When considering the Function / Category and path preservation policies, I'm having trouble deciding on the best course of action. My upstreams only support the Used quota (Jottacloud). Here are my specs and what I think are the proper policies, but I need a sanity check.
Action commands that would incur ingress and egress (ie. move, copy, etc) need to remain on the remote where the file already exists. No need to move a file from one remote to another if the remote supports server side operations (which i actually can't find a definite answer in the docs. However, action items on directories would need to consider the path of all remotes, as I don't want to leave orphaned files on other remotes. At first, i though I should use epff, but then I remembered the orphaned files/folders. Would epall be the right choice? If so, is the default action to keep the files on the existing remote?
Create commands would use the remote with the most free space, or conversely least used space, to balance the storage evenly across all remotes simply by size. I think this would be lus since Used is the only quota information provided by the remote.
Search, very similar to action, would be fine with ff for files, but directories could exist in all remotes, so would it be best to do epall? The idea being if I did an ls on a directory (take union:folder from the above example), would the return be file1 and file2?
Run the command 'rclone version' and share the full output of the command.
The best way is to test. I am saying it based on my own experience with union. Maybe it is me but policies description is not 100% clear. And I only discovered what I am doing wrong when trying them.
Your policies epall, lus, ff look correct for what you described you want to achieve. But the best way to check is to configure empty union and use it with some limited amount of data for test period. Try all edge cases you can think of. Do not use encryption for testing - much easier and faster to look at individual union members and see what is where.
Is there a way to "rebalance" the union? For example, I add new remotes to the union, i want to rebalance existing data, so all new data gets spread out evenly over the remotes. This is because new data has a higher likelihood of access vs old data and could potentially be a bottleneck. In my scenario, the new remotes would have lus policy and get written there until all remotes have the same used space.
@ncw mergerfs uses this in the balance tool, which basically uses rsync under the hood.
Is there anything in rclone that would accomplish this (using rclone obviously). I didn't find any related commands in rclone.
If there is not a built in tool, I suspect I could use a series of scripts and includes/excludes to do this, but that gets quite complicated really fast.
as a result I will have four remotes storing 300G each - effectively perfectly balanced union.
This is very straightforward for union using non path preserving creation policies (like your lus). With path preserving it will be a bit more complicated but overall idea remains the same.

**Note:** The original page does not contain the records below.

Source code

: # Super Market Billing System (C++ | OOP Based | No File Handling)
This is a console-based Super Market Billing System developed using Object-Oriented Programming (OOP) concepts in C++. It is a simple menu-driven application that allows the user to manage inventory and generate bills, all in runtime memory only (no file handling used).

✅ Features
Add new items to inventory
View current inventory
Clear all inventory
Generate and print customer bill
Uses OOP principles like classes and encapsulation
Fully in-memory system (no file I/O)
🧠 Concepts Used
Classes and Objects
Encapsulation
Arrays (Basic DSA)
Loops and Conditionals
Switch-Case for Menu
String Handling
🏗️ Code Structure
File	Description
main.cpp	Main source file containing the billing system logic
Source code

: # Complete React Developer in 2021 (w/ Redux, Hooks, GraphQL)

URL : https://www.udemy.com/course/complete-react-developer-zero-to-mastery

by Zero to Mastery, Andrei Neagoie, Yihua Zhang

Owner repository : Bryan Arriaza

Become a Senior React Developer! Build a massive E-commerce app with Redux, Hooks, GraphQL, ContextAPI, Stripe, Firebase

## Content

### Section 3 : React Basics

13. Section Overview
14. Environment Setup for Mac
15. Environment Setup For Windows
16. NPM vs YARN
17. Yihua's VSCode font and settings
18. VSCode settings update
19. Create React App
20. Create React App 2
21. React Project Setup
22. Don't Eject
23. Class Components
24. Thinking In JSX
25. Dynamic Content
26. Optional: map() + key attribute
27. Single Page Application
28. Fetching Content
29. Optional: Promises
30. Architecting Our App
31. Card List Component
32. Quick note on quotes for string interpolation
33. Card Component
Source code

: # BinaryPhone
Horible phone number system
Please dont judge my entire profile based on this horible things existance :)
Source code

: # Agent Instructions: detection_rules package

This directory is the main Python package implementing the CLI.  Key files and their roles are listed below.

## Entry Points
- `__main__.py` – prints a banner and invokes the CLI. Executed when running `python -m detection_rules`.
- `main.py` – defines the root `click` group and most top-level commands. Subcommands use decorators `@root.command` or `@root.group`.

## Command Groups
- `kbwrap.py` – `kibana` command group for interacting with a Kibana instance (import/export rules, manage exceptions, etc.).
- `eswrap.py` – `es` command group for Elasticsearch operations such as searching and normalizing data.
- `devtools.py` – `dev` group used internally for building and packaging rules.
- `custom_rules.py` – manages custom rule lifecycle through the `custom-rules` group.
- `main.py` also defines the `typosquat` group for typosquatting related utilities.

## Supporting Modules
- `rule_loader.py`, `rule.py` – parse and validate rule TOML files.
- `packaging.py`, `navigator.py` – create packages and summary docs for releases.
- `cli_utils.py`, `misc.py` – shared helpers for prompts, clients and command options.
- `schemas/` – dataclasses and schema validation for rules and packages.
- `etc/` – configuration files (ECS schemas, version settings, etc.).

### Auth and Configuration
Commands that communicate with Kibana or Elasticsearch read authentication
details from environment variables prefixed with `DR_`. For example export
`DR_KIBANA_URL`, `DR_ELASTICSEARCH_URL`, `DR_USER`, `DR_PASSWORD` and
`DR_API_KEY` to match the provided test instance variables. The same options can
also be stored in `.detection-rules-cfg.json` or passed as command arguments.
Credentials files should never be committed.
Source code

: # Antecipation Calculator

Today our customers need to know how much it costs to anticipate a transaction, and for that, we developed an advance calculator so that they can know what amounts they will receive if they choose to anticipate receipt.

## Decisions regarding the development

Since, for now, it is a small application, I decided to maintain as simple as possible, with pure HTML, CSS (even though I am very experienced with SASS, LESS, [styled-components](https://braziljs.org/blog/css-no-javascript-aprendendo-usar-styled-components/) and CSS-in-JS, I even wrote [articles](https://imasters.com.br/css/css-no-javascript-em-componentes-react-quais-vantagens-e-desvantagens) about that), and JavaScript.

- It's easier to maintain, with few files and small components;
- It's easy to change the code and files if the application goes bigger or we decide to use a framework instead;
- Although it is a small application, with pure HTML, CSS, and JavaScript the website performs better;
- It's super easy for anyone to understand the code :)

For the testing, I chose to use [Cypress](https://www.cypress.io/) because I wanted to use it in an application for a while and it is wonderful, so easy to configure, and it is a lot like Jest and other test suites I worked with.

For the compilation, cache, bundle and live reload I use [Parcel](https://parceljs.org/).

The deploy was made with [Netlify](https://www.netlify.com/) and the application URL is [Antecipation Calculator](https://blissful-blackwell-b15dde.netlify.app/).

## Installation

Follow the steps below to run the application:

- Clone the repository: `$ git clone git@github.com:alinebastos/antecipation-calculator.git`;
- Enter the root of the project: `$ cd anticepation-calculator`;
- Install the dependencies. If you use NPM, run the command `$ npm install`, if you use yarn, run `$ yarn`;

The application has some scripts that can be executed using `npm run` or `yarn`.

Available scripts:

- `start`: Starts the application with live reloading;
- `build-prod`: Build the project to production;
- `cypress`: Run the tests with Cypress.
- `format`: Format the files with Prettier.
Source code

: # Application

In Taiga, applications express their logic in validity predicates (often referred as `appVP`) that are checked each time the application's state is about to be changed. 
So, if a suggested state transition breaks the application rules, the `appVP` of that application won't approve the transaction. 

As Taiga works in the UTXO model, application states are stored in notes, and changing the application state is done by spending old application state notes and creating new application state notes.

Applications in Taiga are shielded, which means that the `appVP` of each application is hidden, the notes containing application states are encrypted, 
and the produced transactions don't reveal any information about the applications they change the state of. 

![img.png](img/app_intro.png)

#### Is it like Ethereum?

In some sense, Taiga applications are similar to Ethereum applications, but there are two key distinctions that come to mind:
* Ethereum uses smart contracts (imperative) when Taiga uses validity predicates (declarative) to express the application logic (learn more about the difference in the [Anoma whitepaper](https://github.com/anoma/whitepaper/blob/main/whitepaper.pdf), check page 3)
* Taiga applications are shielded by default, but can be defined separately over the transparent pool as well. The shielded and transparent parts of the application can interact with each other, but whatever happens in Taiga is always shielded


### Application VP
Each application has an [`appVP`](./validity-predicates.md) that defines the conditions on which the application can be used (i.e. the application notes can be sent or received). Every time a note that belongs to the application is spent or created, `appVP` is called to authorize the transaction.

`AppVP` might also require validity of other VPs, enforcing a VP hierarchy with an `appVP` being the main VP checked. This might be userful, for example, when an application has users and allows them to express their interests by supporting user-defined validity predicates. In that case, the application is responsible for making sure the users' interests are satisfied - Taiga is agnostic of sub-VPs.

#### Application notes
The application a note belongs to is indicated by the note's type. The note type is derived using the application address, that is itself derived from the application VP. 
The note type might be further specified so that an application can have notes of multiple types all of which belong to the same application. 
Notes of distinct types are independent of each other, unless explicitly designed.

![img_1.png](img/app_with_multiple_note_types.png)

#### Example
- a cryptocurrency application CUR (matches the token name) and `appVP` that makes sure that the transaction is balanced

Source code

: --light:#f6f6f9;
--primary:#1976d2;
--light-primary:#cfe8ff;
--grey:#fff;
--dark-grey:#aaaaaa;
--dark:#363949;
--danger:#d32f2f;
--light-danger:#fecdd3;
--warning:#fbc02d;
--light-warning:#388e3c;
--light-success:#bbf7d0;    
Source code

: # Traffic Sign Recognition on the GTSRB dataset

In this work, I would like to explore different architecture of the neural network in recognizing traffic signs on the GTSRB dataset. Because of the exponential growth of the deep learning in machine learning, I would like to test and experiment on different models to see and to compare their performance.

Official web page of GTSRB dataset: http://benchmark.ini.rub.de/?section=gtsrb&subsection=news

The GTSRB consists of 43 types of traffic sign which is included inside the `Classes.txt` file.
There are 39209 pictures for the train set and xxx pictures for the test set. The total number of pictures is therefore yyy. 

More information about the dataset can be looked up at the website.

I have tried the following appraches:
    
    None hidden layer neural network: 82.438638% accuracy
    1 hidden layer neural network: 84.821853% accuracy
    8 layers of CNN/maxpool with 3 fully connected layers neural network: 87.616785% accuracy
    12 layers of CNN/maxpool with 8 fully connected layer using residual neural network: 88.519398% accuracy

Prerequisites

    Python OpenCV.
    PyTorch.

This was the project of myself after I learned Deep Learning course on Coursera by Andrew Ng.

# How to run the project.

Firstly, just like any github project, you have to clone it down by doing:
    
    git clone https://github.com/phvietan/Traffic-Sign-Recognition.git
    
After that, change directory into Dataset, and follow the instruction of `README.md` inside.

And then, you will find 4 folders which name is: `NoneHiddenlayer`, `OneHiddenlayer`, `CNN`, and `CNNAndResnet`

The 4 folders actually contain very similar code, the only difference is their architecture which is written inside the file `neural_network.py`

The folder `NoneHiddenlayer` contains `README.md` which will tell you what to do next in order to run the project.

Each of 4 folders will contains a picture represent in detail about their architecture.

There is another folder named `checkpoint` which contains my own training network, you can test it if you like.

This is a good one. Didn't think of this. I'm going to add it to my script. I'll report back when i have something (since in my case, I have 3 remotes to add to the union). Very good idea.
@kapitainsky something like this (hacked up in bash):
#!/bin/bash
# Specify original and new remotes
original_remotes=("remote1:" "remote2:")
new_remotes=("remote3:" "remote4:")
# Calculate total size across original remotes
total_size=0
for remote in "${original_remotes[@]}"; do
total_size=$(( total_size + $(rclone size "$remote" --json | jq '.bytes') ))
done
# Calculate the total number of remotes (both original and new)
all_remotes=("${original_remotes[@]}" "${new_remotes[@]}")
total_remotes=${#all_remotes[@]}
# Calculate the quota for each remote
quota_per_remote=$(( total_size / total_remotes ))
# Distribute files to the new remotes based on the transfer limit
for dest_remote in "${new_remotes[@]}"; do
for source_remote in "${original_remotes[@]}"; do
current_size=$(rclone size "$source_remote" --json | jq '.bytes')
transfer_limit=$(( current_size - quota_per_remote ))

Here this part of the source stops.